What this task involves:
Reproduce the entries that follow verbatim, down to the final line.
── Recorded data ──
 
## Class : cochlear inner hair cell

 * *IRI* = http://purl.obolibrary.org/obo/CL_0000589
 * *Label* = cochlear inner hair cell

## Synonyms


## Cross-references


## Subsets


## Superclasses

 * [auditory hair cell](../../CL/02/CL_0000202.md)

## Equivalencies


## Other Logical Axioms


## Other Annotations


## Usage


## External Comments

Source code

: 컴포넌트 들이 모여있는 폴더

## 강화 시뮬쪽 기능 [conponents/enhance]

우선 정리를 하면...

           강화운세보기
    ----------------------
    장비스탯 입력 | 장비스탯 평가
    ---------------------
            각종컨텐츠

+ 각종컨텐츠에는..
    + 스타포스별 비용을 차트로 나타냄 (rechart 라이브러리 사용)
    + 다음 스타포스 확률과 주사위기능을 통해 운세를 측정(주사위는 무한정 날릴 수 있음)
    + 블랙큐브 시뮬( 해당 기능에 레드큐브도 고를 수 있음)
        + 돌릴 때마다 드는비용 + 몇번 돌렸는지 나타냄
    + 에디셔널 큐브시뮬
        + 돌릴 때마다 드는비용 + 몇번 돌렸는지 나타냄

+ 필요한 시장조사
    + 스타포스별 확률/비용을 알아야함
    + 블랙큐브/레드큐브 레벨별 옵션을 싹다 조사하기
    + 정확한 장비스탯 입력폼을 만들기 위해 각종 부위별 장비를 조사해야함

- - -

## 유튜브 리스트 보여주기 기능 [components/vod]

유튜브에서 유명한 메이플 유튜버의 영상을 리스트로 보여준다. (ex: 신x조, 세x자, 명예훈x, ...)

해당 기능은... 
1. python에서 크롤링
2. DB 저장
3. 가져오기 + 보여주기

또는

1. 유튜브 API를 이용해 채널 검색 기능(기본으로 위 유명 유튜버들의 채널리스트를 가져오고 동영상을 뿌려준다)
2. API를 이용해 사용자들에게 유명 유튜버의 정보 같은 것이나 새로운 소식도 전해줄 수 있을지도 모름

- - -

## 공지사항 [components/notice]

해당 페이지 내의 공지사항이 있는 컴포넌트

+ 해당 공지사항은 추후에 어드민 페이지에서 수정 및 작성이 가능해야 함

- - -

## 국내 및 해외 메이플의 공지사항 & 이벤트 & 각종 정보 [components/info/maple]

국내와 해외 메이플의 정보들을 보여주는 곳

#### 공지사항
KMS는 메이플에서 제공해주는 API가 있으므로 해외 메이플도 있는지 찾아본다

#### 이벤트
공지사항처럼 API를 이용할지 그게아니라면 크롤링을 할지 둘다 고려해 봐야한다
───
Output of the task:
## Class : cochlear inner hair cell

 * *IRI* = http://purl.obolibrary.org/obo/CL_0000589
 * *Label* = cochlear inner hair cell

## Synonyms


## Cross-references


## Subsets


## Superclasses

 * [auditory hair cell](../../CL/02/CL_0000202.md)

## Equivalencies


## Other Logical Axioms


## Other Annotations


## Usage


## External Comments

Source code

: 컴포넌트 들이 모여있는 폴더

## 강화 시뮬쪽 기능 [conponents/enhance]

우선 정리를 하면...

           강화운세보기
    ----------------------
    장비스탯 입력 | 장비스탯 평가
    ---------------------
            각종컨텐츠

+ 각종컨텐츠에는..
    + 스타포스별 비용을 차트로 나타냄 (rechart 라이브러리 사용)
    + 다음 스타포스 확률과 주사위기능을 통해 운세를 측정(주사위는 무한정 날릴 수 있음)
    + 블랙큐브 시뮬( 해당 기능에 레드큐브도 고를 수 있음)
        + 돌릴 때마다 드는비용 + 몇번 돌렸는지 나타냄
    + 에디셔널 큐브시뮬
        + 돌릴 때마다 드는비용 + 몇번 돌렸는지 나타냄

+ 필요한 시장조사
    + 스타포스별 확률/비용을 알아야함
    + 블랙큐브/레드큐브 레벨별 옵션을 싹다 조사하기
    + 정확한 장비스탯 입력폼을 만들기 위해 각종 부위별 장비를 조사해야함

- - -

## 유튜브 리스트 보여주기 기능 [components/vod]

유튜브에서 유명한 메이플 유튜버의 영상을 리스트로 보여준다. (ex: 신x조, 세x자, 명예훈x, ...)

해당 기능은... 
1. python에서 크롤링
2. DB 저장
3. 가져오기 + 보여주기

또는

1. 유튜브 API를 이용해 채널 검색 기능(기본으로 위 유명 유튜버들의 채널리스트를 가져오고 동영상을 뿌려준다)
2. API를 이용해 사용자들에게 유명 유튜버의 정보 같은 것이나 새로운 소식도 전해줄 수 있을지도 모름

- - -

## 공지사항 [components/notice]

해당 페이지 내의 공지사항이 있는 컴포넌트

+ 해당 공지사항은 추후에 어드민 페이지에서 수정 및 작성이 가능해야 함

- - -

## 국내 및 해외 메이플의 공지사항 & 이벤트 & 각종 정보 [components/info/maple]

국내와 해외 메이플의 정보들을 보여주는 곳

#### 공지사항
KMS는 메이플에서 제공해주는 API가 있으므로 해외 메이플도 있는지 찾아본다

#### 이벤트
공지사항처럼 API를 이용할지 그게아니라면 크롤링을 할지 둘다 고려해 봐야한다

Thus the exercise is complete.